29.10.2024 10:09:32

UK Shop Price Deflation Deepens: BRC

(RTTNews) - UK shop prices declined the most in more than three years in October amid falling non-food prices and easing food inflation, the British Retail Consortium, or BRC, said Tuesday.

The shop price index declined 0.8 percent on a yearly basis in October, larger than the 0.6 percent decrease in the previous month. This was the weakest deflation since August 2021.

Non-food prices decreased 2.1 percent annually, unchanged from the preceding month. Clothing prices rose for the first time since January as retailers started to unwind the heavy discounting seen over the past year. At the same time, food inflation softened to 1.9 percent from 2.3 percent in September.

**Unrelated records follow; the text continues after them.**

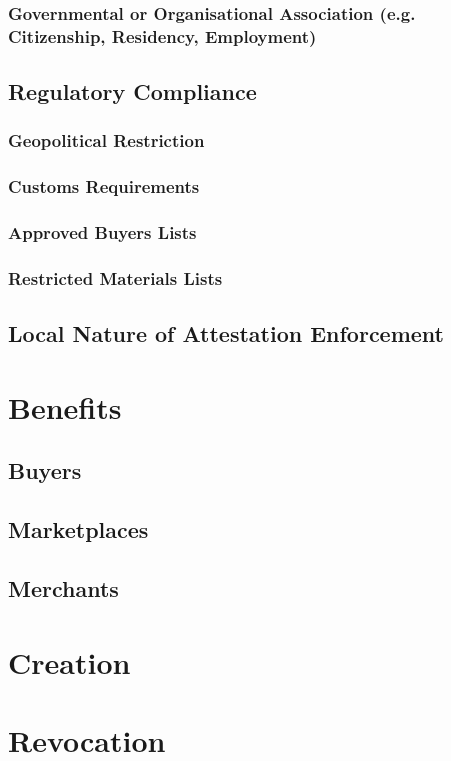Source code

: \subsubsection{Governmental or Organisational Association (e.g. Citizenship, Residency, Employment)}


\subsection{Regulatory Compliance}

\subsubsection{Geopolitical Restriction}

\subsubsection{Customs Requirements}

\subsubsection{Approved Buyers Lists}

\subsubsection{Restricted Materials Lists}

\subsection{Local Nature of Attestation Enforcement}

\section{Benefits}

\subsection{Buyers}

\subsection{Marketplaces}

\subsection{Merchants}

\section{Creation}

\section{Revocation}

Fresh food inflation decelerated to 1.0 percent from 1.5 percent.

BRC Chief Executive Helen Dickinson said, "Households will welcome the continued easing of price inflation, but this downward trajectory is vulnerable to ongoing geopolitical tensions, the impact of climate change on food supplies, and costs from planned and trailed Government regulation."

"Consumers remain uncertain about when and where to spend and with Christmas promotions now kicking in, competition for discretionary spend will intensify in both food and non-food retailing," said NielsenIQ Head of Retailer and Business Insight Mike Watkins.